• **DATA FOR ANALYSIS**:
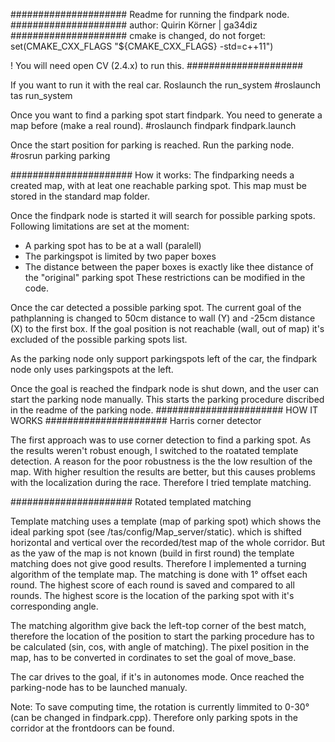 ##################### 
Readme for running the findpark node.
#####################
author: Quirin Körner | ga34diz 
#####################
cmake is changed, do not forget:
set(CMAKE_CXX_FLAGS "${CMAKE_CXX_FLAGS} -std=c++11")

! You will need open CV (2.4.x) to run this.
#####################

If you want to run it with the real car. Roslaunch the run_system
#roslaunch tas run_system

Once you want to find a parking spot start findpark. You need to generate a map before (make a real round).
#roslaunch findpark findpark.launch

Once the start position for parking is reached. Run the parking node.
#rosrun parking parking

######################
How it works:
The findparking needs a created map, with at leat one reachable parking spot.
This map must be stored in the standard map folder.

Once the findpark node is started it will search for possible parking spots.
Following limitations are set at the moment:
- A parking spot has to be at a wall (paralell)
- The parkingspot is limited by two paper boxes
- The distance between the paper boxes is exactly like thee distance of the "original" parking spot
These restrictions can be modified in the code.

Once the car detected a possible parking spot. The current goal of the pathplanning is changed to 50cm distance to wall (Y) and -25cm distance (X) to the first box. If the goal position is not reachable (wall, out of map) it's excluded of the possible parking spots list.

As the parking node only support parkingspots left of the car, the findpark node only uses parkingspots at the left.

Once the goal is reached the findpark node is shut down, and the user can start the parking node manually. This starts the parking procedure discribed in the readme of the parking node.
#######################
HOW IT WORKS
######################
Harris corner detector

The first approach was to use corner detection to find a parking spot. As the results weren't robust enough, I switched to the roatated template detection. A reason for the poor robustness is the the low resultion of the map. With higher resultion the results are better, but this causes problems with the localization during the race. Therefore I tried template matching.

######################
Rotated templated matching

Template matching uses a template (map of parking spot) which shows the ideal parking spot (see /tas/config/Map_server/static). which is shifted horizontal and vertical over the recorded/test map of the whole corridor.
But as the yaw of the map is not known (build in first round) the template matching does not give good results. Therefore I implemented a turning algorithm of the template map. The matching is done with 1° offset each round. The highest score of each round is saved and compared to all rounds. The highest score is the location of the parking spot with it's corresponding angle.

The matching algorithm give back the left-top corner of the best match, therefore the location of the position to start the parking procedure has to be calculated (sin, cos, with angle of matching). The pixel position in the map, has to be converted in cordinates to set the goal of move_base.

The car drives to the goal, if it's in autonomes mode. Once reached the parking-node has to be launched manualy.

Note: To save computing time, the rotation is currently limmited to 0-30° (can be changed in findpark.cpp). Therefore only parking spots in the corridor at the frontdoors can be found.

• **ASSIGNMENT**: Beginning with the first entry above, reproduce every line verbatim until the line with "- The parkingspot", which is included too; omit pictures.

• **SOLUTION BELOW**:
 ##################### 
Readme for running the findpark node.
#####################
author: Quirin Körner | ga34diz 
#####################
cmake is changed, do not forget:
set(CMAKE_CXX_FLAGS "${CMAKE_CXX_FLAGS} -std=c++11")

! You will need open CV (2.4.x) to run this.
#####################

If you want to run it with the real car. Roslaunch the run_system
#roslaunch tas run_system

Once you want to find a parking spot start findpark. You need to generate a map before (make a real round).
#roslaunch findpark findpark.launch

Once the start position for parking is reached. Run the parking node.
#rosrun parking parking

######################
How it works:
The findparking needs a created map, with at leat one reachable parking spot.
This map must be stored in the standard map folder.

Once the findpark node is started it will search for possible parking spots.
Following limitations are set at the moment:
- A parking spot has to be at a wall (paralell)
- The parkingspot is limited by two paper boxes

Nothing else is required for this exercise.